5. En troisième lieu, aux termes de l'article R. 431-7 du code de l'urbanisme : " Sont joints à la demande de permis de construire : / a) Un plan permettant de connaître la situation du terrain à l'intérieur de la commune ; / b) Le projet architectural défini par l'article L. 431-2 et comprenant les pièces mentionnées aux articles R. 431-8 à R. 431-12 ". Aux termes de l'article R. 431-8 du même code : " Le projet architectural comprend une notice précisant : () / 2° Les partis retenus pour assurer l'insertion du projet dans son environnement et la prise en compte des paysages, faisant apparaître, en fonction des caractéristiques du projet : () e) Le traitement des espaces libres, notamment les plantations à conserver ou à créer () ". Aux termes de l'article R. 431-9 de ce code : " Le projet architectural comprend également un plan de masse des constructions à édifier ou à modifier coté dans les trois dimensions. Ce plan de masse fait apparaître les travaux extérieurs aux constructions, les plantations maintenues, supprimées ou créées et, le cas échéant, les constructions existantes dont le maintien est prévu () ".
6. La circonstance que le dossier de demande de permis de construire ne comporterait pas l'ensemble des documents exigés par les dispositions du code de l'urbanisme, ou que les documents produits seraient insuffisants, imprécis ou comporteraient des inexactitudes, n'est susceptible d'entacher d'illégalité le permis de construire qui a été accordé que dans le cas où les omissions, inexactitudes ou insuffisances entachant le dossier ont été de nature à fausser l'appréciation portée par l'autorité administrative sur la conformité du projet à la réglementation applicable.
7. D'une part, le plan de situation PC1 du dossier de demande, qui mentionne les rues et places aux alentours immédiats du projet, ainsi que la notice et le formulaire Cerfa, qui indiquent l'adresse du projet, permettent de connaître la situation du terrain d'assiette à l'intérieur de la commune de Biarritz. D'autre part, la notice mentionne que les plantations existantes en dehors de l'emprise des constructions ne seront pas modifiées et que le seul arbre de haute tige, situé en limite de propriété, ne sera pas concerné par les travaux. La comparaison des plans de masse de l'état existant et du projet permet d'identifier les plantations existantes qui seront supprimées et de constater que des plantations seront réalisées, en particulier au bord de la piscine. Enfin, s'il est vrai que les plans du dossier ne comportent pas la mention de l'ensemble des dimensions du projet, cette circonstance n'a pas été de nature à fausser l'appréciation portée par l'autorité administrative sur la conformité du projet à la réglementation applicable, compte tenu de la production, non contestée, de plans à l'échelle. Dans ces conditions, le moyen tiré de ce que le dossier de demande aurait été incomplet doit être écarté dans ses différentes branches.

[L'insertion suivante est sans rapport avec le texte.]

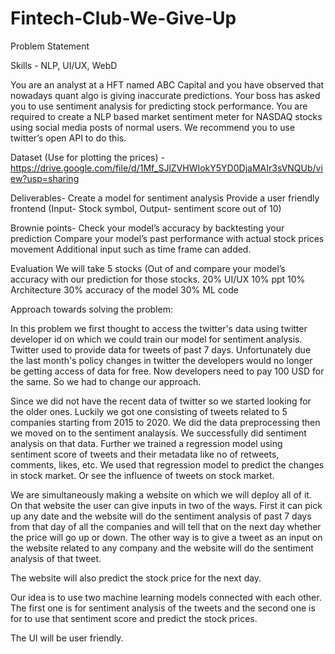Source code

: # Fintech-Club-We-Give-Up

Problem Statement

Skills - NLP, UI/UX, WebD

You are an analyst at a HFT named ABC Capital and you have observed that nowadays quant algo is giving inaccurate predictions. Your boss has asked you to use sentiment analysis for predicting stock performance. You are required to create a NLP based market sentiment meter for NASDAQ stocks using social media posts of normal users. We recommend you to use twitter’s open API to do this.

Dataset (Use for plotting the prices) - https://drive.google.com/file/d/1Mf_SJlZVHWIokY5YD0DjaMAIr3sVNQUb/view?usp=sharing

Deliverables-
Create a model for sentiment analysis
Provide a user friendly frontend (Input- Stock symbol, Output- sentiment score out of 10)

Brownie points- 
Check your model’s accuracy by backtesting your prediction
Compare your model’s past performance with actual stock prices movement
Additional input such as time frame can added.

Evaluation
We will take 5 stocks (Out of  and compare your model’s accuracy with our prediction for those stocks.
20% UI/UX
10% ppt
10% Architecture
30% accuracy of the model 
30% ML code 


Approach towards solving the problem:

In this problem we first thought to access the twitter's data using twitter developer id on which we could train our model for sentiment analysis. Twitter used to provide data for tweets of past 7 days. Unfortunately due the last month's policy changes in twitter the developers would no longer be getting access of data for free. Now developers need to pay 100 USD for the same. So we had to change our approach.

Since we did not have the recent data of twitter so we started looking for the older ones. Luckily we got one consisting of tweets related to 5 companies starting from 2015 to 2020. We did the data preprocessing then we moved on to the sentiment analaysis. We successfully did sentiment analysis on that data. Further we trained a regression model using sentiment score of tweets and their metadata like no of retweets, comments, likes, etc. We used that regression model to predict the changes in stock market. Or see the influence of tweets on stock market. 

We are simultaneously making a website on which we will deploy all of it. On that website the user can give inputs in two of the ways. First it can pick up any date and the website will do the sentiment analysis of past 7 days from that day of all the companies and will tell that on the next day whether the price will go up or down. The other way is to give a tweet as an input on the website related to any company and the website will do the sentiment analysis of that tweet.

The website will also predict the stock price for the next day.

Our idea is to use two machine learning models connected with each other. The first one is for sentiment analysis of the tweets and the second one is for to use that sentiment score and predict the stock prices.

The UI will be user friendly.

8. En quatrième lieu, aux termes de l'article R. 431-26 du code de l'urbanisme : " Lorsque le constructeur demande à réaliser tout ou partie des aires de stationnement imposées par le plan local d'urbanisme sur un autre terrain que le terrain d'assiette du projet ou demande à être tenu quitte de tout ou partie de ces obligations en justifiant de l'obtention d'une concession à long terme dans un parc public de stationnement ou de l'acquisition de places dans un parc privé de stationnement, la demande comprend en outre : / a) Le plan de situation du terrain sur lequel seront réalisées les aires de stationnement et le plan des constructions ou aménagements correspondants ; / b) Ou la promesse synallagmatique de concession ou d'acquisition, éventuellement assortie de la condition suspensive de l'octroi du permis ".
9. Il ressort des pièces du dossier que, au regard des dispositions de l'article 12 du règlement de la zone UA du plan local d'urbanisme, le projet ne nécessitait la création d'aucune place de stationnement. Le projet crée malgré tout une place de stationnement de 18 m² sur le terrain d'assiette du projet et le dossier de demande se borne à rappeler que l'habitation existante dispose par ailleurs de deux places de stationnement en dehors de ce terrain d'assiette. Dès lors, le moyen tiré de ce que le dossier de demande aurait dû comporter les pièces exigées par les dispositions, citées au point précédent, de l'article R. 431-26 ne peut qu'être écarté.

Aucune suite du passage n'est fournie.